◆ To do
Would you retype exactly the lines below, starting with the one that has "类型 | 默认值 | 说明 |" and going on through the one that has "The goal is", with no pictures and nothing else?

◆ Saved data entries
════════════════════
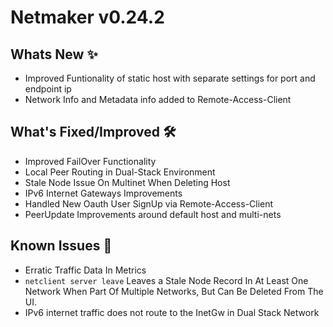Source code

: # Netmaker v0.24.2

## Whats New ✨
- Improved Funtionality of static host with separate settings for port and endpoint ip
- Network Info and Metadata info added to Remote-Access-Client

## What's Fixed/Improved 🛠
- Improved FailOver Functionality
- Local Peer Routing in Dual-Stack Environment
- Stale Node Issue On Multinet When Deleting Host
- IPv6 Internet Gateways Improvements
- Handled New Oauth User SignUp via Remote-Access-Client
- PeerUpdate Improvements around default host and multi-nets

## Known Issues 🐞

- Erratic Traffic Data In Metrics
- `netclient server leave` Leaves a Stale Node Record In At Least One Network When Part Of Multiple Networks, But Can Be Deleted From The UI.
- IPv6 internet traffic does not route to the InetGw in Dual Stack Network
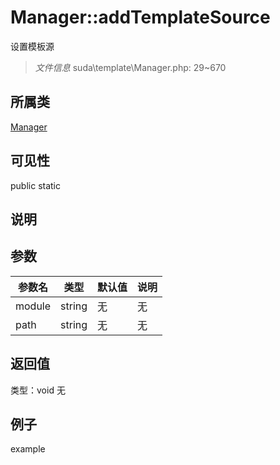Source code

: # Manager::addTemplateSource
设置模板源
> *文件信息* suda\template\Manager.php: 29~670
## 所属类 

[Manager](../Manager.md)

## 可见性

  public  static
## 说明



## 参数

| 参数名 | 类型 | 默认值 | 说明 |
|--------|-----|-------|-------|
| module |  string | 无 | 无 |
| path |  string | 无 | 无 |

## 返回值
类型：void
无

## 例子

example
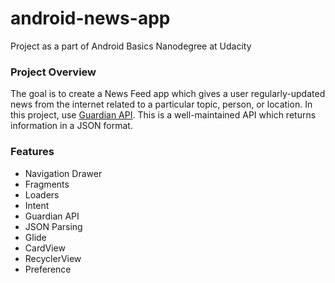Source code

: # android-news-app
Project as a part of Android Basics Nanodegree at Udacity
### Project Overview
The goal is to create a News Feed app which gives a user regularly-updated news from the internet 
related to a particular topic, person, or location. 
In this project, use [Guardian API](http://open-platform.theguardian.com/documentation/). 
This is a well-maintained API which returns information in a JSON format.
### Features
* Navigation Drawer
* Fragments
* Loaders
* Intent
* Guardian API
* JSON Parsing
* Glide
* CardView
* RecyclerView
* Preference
════════════════════
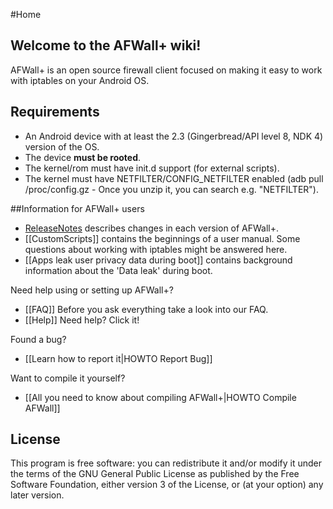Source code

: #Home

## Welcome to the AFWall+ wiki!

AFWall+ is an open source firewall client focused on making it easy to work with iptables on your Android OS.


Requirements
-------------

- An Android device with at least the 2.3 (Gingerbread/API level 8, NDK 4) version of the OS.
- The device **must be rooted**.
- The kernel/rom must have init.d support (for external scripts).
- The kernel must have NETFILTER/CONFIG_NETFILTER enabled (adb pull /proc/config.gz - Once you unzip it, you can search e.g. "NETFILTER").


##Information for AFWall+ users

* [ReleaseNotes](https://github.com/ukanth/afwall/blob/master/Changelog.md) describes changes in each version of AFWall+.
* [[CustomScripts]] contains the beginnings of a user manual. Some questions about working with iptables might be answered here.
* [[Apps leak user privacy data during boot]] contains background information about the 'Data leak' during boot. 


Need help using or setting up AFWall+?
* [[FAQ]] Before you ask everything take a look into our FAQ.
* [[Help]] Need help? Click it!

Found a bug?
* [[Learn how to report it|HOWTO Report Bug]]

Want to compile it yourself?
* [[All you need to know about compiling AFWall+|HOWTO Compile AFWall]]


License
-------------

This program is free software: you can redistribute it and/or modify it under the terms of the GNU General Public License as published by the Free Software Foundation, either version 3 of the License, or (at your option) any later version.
════════════════════
◆ Result below
| 参数名 | 类型 | 默认值 | 说明 |
|--------|-----|-------|-------|
| module |  string | 无 | 无 |
| path |  string | 无 | 无 |

## 返回值
类型：void
无

## 例子

example
Source code

: # android-news-app
Project as a part of Android Basics Nanodegree at Udacity
### Project Overview
The goal is to create a News Feed app which gives a user regularly-updated news from the internet 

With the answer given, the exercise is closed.